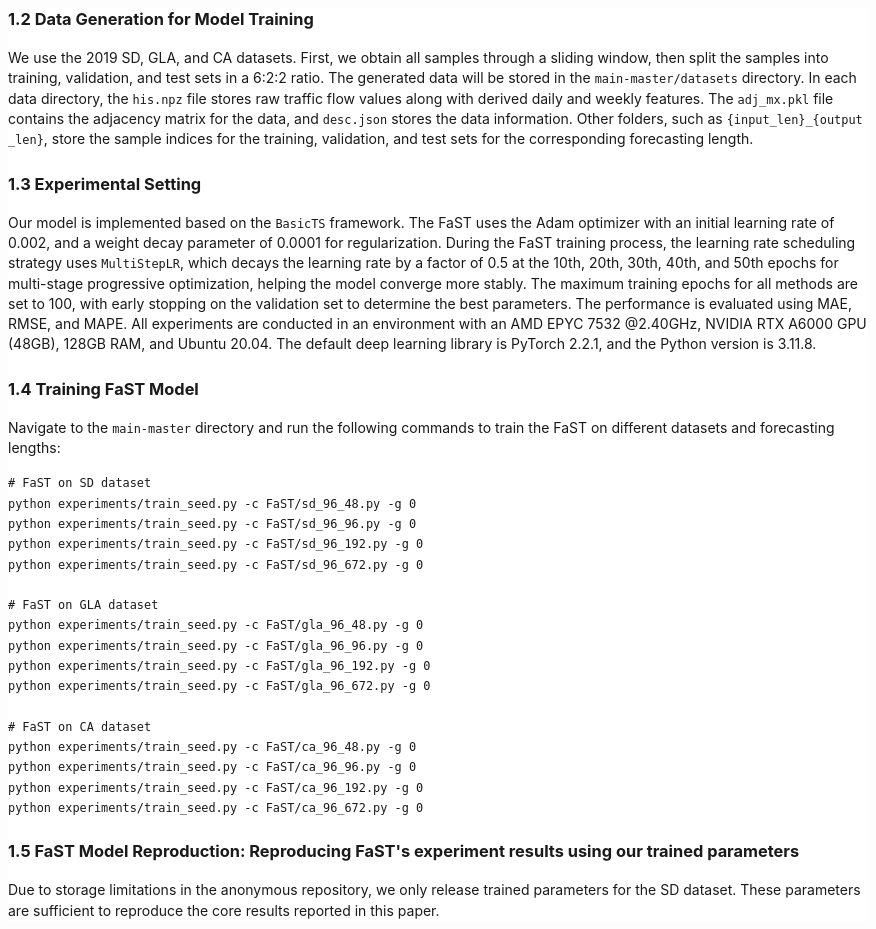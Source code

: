 ### 1.2 Data Generation for Model Training
We use the 2019 SD, GLA, and CA datasets. First, we obtain all samples through a sliding window, then split the samples into training, validation, and test sets in a 6:2:2 ratio.
The generated data will be stored in the `main-master/datasets` directory. In each data directory, the `his.npz` file stores raw traffic flow values along with derived daily and weekly features. The `adj_mx.pkl` file contains the adjacency matrix for the data, and `desc.json` stores the data information. Other folders, such as `{input_len}_{output_len}`, store the sample indices for the training, validation, and test sets for the corresponding forecasting length.


### 1.3 Experimental Setting

Our model is implemented based on the `BasicTS` framework. The FaST uses the Adam optimizer with an initial learning rate of 0.002, and a weight decay parameter of 0.0001 for regularization. During the FaST training process, the learning rate scheduling strategy uses `MultiStepLR`, which decays the learning rate by a factor of 0.5 at the 10th, 20th, 30th, 40th, and 50th epochs for multi-stage progressive optimization, helping the model converge more stably. The maximum training epochs for all methods are set to 100, with early stopping on the validation set to determine the best parameters. The performance is evaluated using MAE, RMSE, and MAPE. All experiments are conducted in an environment with an AMD EPYC 7532 @2.40GHz, NVIDIA RTX A6000 GPU (48GB), 128GB RAM, and Ubuntu 20.04. The default deep learning library is PyTorch 2.2.1, and the Python version is 3.11.8.

### 1.4 Training FaST Model
Navigate to the `main-master` directory and run the following commands to train the FaST on different datasets and forecasting lengths:

```shell
# FaST on SD dataset
python experiments/train_seed.py -c FaST/sd_96_48.py -g 0
python experiments/train_seed.py -c FaST/sd_96_96.py -g 0
python experiments/train_seed.py -c FaST/sd_96_192.py -g 0
python experiments/train_seed.py -c FaST/sd_96_672.py -g 0

# FaST on GLA dataset
python experiments/train_seed.py -c FaST/gla_96_48.py -g 0
python experiments/train_seed.py -c FaST/gla_96_96.py -g 0
python experiments/train_seed.py -c FaST/gla_96_192.py -g 0
python experiments/train_seed.py -c FaST/gla_96_672.py -g 0

# FaST on CA dataset
python experiments/train_seed.py -c FaST/ca_96_48.py -g 0
python experiments/train_seed.py -c FaST/ca_96_96.py -g 0
python experiments/train_seed.py -c FaST/ca_96_192.py -g 0
python experiments/train_seed.py -c FaST/ca_96_672.py -g 0
```

### 1.5 FaST Model Reproduction: Reproducing FaST's experiment results using our trained parameters

Due to storage limitations in the anonymous repository, we only release trained parameters for the SD dataset. These parameters are sufficient to reproduce the core results reported in this paper.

=== Problem to work on ===
Restate the whole of the material word for word without the pictures.

=== Answer to the problem ===
Source code

: ### 1.2 Data Generation for Model Training
We use the 2019 SD, GLA, and CA datasets. First, we obtain all samples through a sliding window, then split the samples into training, validation, and test sets in a 6:2:2 ratio.
The generated data will be stored in the `main-master/datasets` directory. In each data directory, the `his.npz` file stores raw traffic flow values along with derived daily and weekly features. The `adj_mx.pkl` file contains the adjacency matrix for the data, and `desc.json` stores the data information. Other folders, such as `{input_len}_{output_len}`, store the sample indices for the training, validation, and test sets for the corresponding forecasting length.


### 1.3 Experimental Setting

Our model is implemented based on the `BasicTS` framework. The FaST uses the Adam optimizer with an initial learning rate of 0.002, and a weight decay parameter of 0.0001 for regularization. During the FaST training process, the learning rate scheduling strategy uses `MultiStepLR`, which decays the learning rate by a factor of 0.5 at the 10th, 20th, 30th, 40th, and 50th epochs for multi-stage progressive optimization, helping the model converge more stably. The maximum training epochs for all methods are set to 100, with early stopping on the validation set to determine the best parameters. The performance is evaluated using MAE, RMSE, and MAPE. All experiments are conducted in an environment with an AMD EPYC 7532 @2.40GHz, NVIDIA RTX A6000 GPU (48GB), 128GB RAM, and Ubuntu 20.04. The default deep learning library is PyTorch 2.2.1, and the Python version is 3.11.8.

### 1.4 Training FaST Model
Navigate to the `main-master` directory and run the following commands to train the FaST on different datasets and forecasting lengths:

```shell
# FaST on SD dataset
python experiments/train_seed.py -c FaST/sd_96_48.py -g 0
python experiments/train_seed.py -c FaST/sd_96_96.py -g 0
python experiments/train_seed.py -c FaST/sd_96_192.py -g 0
python experiments/train_seed.py -c FaST/sd_96_672.py -g 0

# FaST on GLA dataset
python experiments/train_seed.py -c FaST/gla_96_48.py -g 0
python experiments/train_seed.py -c FaST/gla_96_96.py -g 0
python experiments/train_seed.py -c FaST/gla_96_192.py -g 0
python experiments/train_seed.py -c FaST/gla_96_672.py -g 0

# FaST on CA dataset
python experiments/train_seed.py -c FaST/ca_96_48.py -g 0
python experiments/train_seed.py -c FaST/ca_96_96.py -g 0
python experiments/train_seed.py -c FaST/ca_96_192.py -g 0
python experiments/train_seed.py -c FaST/ca_96_672.py -g 0
```

### 1.5 FaST Model Reproduction: Reproducing FaST's experiment results using our trained parameters

Due to storage limitations in the anonymous repository, we only release trained parameters for the SD dataset. These parameters are sufficient to reproduce the core results reported in this paper.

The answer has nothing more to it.